Anais Nin: You know, we've had so many things taboo.  But one of the things that surprised me the most when I went around and talked to women's studies about women's writing and talked about how women writers had developed this extraordinary faculty for perceiving human relationship within a very small circle and that this quality could be transferred to larger issues -- you know, could be preserved and transferred to larger issues.  And I, if you'll remember, somebody said once, 'When women are good at this they call them interpersonal relationship and when men do it, they call them diplomats.'  And I said, 'Of course we can transfer this into diplomacy and always with the hope of ending war."   


Feminism is not about telling a woman she can't talk about this or that.  Feminism is not about saying a woman can't do stand up or that, if she's a comic, she can't or shouldn't be 'crude.'

Feminism is about choices.

What we need on the screens -- big and small -- is our lives reflected.

And the notion that we, as women, are served by tokens is laughable.

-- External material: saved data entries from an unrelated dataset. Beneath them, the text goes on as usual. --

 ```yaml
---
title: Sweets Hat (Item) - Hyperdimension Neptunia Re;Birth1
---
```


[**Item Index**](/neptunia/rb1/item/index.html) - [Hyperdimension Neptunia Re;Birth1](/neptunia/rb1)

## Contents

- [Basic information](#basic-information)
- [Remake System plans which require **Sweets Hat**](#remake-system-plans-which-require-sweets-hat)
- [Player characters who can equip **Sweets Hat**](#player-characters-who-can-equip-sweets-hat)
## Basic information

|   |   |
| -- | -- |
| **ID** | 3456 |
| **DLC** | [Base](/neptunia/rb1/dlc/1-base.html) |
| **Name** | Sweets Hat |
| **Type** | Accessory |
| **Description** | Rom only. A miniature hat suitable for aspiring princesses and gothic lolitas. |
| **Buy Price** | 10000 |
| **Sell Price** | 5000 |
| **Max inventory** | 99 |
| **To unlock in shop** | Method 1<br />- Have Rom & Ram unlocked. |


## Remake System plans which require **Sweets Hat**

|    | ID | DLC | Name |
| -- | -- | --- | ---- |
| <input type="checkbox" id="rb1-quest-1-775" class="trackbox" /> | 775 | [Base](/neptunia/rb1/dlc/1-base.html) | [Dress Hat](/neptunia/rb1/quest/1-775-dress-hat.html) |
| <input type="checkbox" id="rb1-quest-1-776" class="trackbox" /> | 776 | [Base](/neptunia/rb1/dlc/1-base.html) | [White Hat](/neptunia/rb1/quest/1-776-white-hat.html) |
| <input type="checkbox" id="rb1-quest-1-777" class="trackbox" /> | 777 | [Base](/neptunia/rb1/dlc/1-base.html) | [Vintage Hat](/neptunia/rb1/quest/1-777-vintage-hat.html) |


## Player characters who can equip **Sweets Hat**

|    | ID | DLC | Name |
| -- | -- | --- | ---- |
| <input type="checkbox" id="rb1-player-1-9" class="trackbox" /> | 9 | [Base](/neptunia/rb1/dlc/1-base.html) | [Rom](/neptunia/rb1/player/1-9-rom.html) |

It doesn't reflect our lives.

It does try to tell us that 'normal' is women who live apart from other women -- what we long ago called the Deanna Durbin syndrome (100 Men and a Girl).

It's a construct that isolates women on screen.

It's a male created construct.

And it's a construct that needs to be torn down.

It'll never be torn down when portrayals of women in film and TV is judged not on the world the women live in onscreen but only on whether or not -- in one brief scene -- they had names and spoke of something other than men.